Esperado para o ato, o ex-presidente Luiz Inácio Lula da Silva não foi ao Anhangabaú. Segundo sua assessoria, Lula estava com problemas na voz e ficou em casa. Entre os representantes do governo presentes, estavam os ministros Miguel Rossetto (Trabalho e Previdência Social) e Aloizio Mercadante (Educação). O secretário municipal de Direitos Humanos e Cidadania, Eduardo Suplicy, também subiu ao palco.

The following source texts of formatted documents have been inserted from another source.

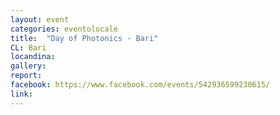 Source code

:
 ```yaml
---
layout: event
categories: eventolocale
title:  "Day of Photonics - Bari"
CL: Bari
locandina:
gallery:
report:
facebook: https://www.facebook.com/events/542936599230615/
link: 
---
```

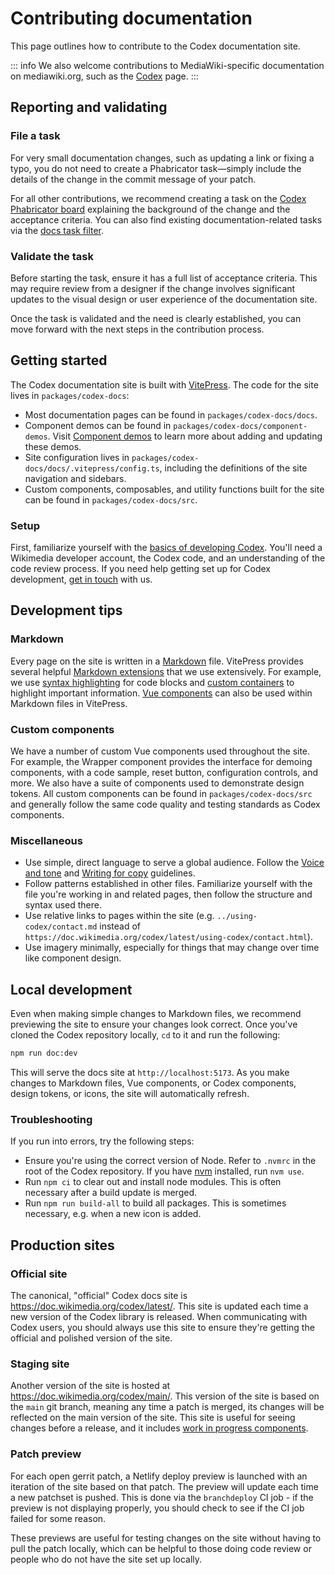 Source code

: # Contributing documentation

This page outlines how to contribute to the Codex documentation site.

::: info
We also welcome contributions to MediaWiki-specific documentation on mediawiki.org, such as the
[Codex](https://www.mediawiki.org/wiki/Codex) page.
:::

## Reporting and validating

### File a task

For very small documentation changes, such as updating a link or fixing a typo, you do not need to
create a Phabricator task—simply include the details of the change in the commit message of your
patch.

For all other contributions, we recommend creating a task on the
[Codex Phabricator board](https://phabricator.wikimedia.org/tag/codex/) explaining the background of
the change and the acceptance criteria. You can also find existing documentation-related tasks via
the [docs task filter](https://phabricator.wikimedia.org/project/board/5587/?filter=n7siiGzkv84H).

### Validate the task

Before starting the task, ensure it has a full list of acceptance criteria. This may require review
from a designer if the change involves significant updates to the visual design or user experience
of the documentation site.

Once the task is validated and the need is clearly established, you can move forward with the next
steps in the contribution process.

## Getting started

The Codex documentation site is built with [VitePress](https://vitepress.vuejs.org/). The code for
the site lives in `packages/codex-docs`:

- Most documentation pages can be found in `packages/codex-docs/docs`.
- Component demos can be found in `packages/codex-docs/component-demos`. Visit
[Component demos](./component-demos.md) to learn more about adding and updating these demos.
- Site configuration lives in `packages/codex-docs/docs/.vitepress/config.ts`, including the
definitions of the site navigation and sidebars.
- Custom components, composables, and utility functions built for the site can be found in `packages/codex-docs/src`.

### Setup

First, familiarize yourself with the [basics of developing Codex](./development-basics.md). You'll
need a Wikimedia developer account, the Codex code, and an understanding of the code review process.
If you need help getting set up for Codex development, [get in touch](../using-codex/contact.md)
with us.

## Development tips

### Markdown

Every page on the site is written in a [Markdown](https://www.markdownguide.org/) file. VitePress
provides several helpful [Markdown extensions](https://vitepress.dev/guide/markdown) that we use
extensively. For example, we use [syntax highlighting](https://vitepress.dev/guide/markdown#syntax-highlighting-in-code-blocks)
for code blocks and [custom containers](https://vitepress.dev/guide/markdown#custom-containers) to
highlight important information. [Vue components](https://vitepress.dev/guide/using-vue) can also be
used within Markdown files in VitePress.

### Custom components

We have a number of custom Vue components used throughout the site. For example, the Wrapper
component provides the interface for demoing components, with a code sample, reset button,
configuration controls, and more. We also have a suite of components used to demonstrate design
tokens. All custom components can be found in `packages/codex-docs/src` and generally follow the
same code quality and testing standards as Codex components.

### Miscellaneous

- Use simple, direct language to serve a global audience. Follow the
  [Voice and tone](https://doc.wikimedia.org/codex/main/style-guide/voice-and-tone.html) and
  [Writing for copy](https://doc.wikimedia.org/codex/main/style-guide/writing-for-copy.html)
  guidelines.
- Follow patterns established in other files. Familiarize yourself with the file you're working in
  and related pages, then follow the structure and syntax used there.
- Use relative links to pages within the site (e.g. `../using-codex/contact.md` instead of
  `https://doc.wikimedia.org/codex/latest/using-codex/contact.html`).
- Use imagery minimally, especially for things that may change over time like component design.

## Local development

Even when making simple changes to Markdown files, we recommend previewing the site to ensure your
changes look correct. Once you've cloned the Codex repository locally, `cd` to it and run the
following:

```bash
npm run doc:dev
```

This will serve the docs site at `http://localhost:5173`. As you make changes to Markdown files, Vue
components, or Codex components, design tokens, or icons, the site will automatically refresh.

### Troubleshooting

If you run into errors, try the following steps:

- Ensure you're using the correct version of Node. Refer to `.nvmrc` in the root of the Codex
  repository. If you have [nvm](https://github.com/nvm-sh/nvm) installed, run `nvm use`.
- Run `npm ci` to clear out and install node modules. This is often necessary after a build update
  is merged.
- Run `npm run build-all` to build all packages. This is sometimes necessary, e.g. when a new icon
  is added.

## Production sites

### Official site

The canonical, "official" Codex docs site is https://doc.wikimedia.org/codex/latest/. This site is
updated each time a new version of the Codex library is released. When communicating with Codex
users, you should always use this site to ensure they're getting the official and polished version
of the site.

### Staging site

Another version of the site is hosted at https://doc.wikimedia.org/codex/main/. This version of the
site is based on the `main` git branch, meaning any time a patch is merged, its changes will be
reflected on the main version of the site. This site is useful for seeing changes before a release,
and it includes [work in progress components](./developing-components.md#wip-components).

### Patch preview

For each open gerrit patch, a Netlify deploy preview is launched with an iteration of the site
based on that patch. The preview will update each time a new patchset is pushed. This is done via
the `branchdeploy` CI job - if the preview is not displaying properly, you should check to see if
the CI job failed for some reason.

These previews are useful for testing changes on the site without having to pull the patch locally,
which can be helpful to those doing code review or people who do not have the site set up locally.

Cunha foi um dos principais alvos do ato das centrais (CUT, CTB, Intersindical), sendo chamado de “ladrão” pelo público. Outro criticado, o governador paulista, Geraldo Alckmin, teve um boneco seu exibido no Anhangabaú, com a palavra “merendão”, referência ao escândalo do desvio em recursos para merendas escolares no estado.
“Discurso único”
Depois do pronunciamento de Dilma, a manifestação prosseguiu com apresentações musicais. Por volta das 17h, começou o show da banda Detonautas, que ajudou a puxar os coros “não vai ter golpe” e “fora, Cunha”. O vocalista, Tico Santa Cruz, usava camisa da União Nacional dos Estudantes (UNE).
“É fundamental que a gente lute também pela democratização das mídias”, afirmou, criticando o que chamou de “discurso único” no setor. “Entregar a Presidência para Temer e Cunha e dizer que está lutando contra a corrupção é no mínimo ser ingênuo”, acrescentou o cantor. O grupo, que terminou a apresentação pouco depois das 18h, fez citação sobre o impeachment durante a execução de Tempo Perdido, sucesso da Legião Urbana: “Nosso suor sagrado/ É bem mais belo que esse golpe errado”. Os Detonautas também tocaram Blues da Piedade, de Cazuza.
Chico César começou a cantar às 18h40, abrindo com Folia de Príncipe, Cálix Bento (Milton Nascimento e Tavinho Moura, uma letra adaptada da Folia de Reis do norte de Minas Gerais) e Mama África, para emendar comPra não Dizer que não Falei das Flores, de Geraldo Vandré. Ainda estavam previstos dois shows.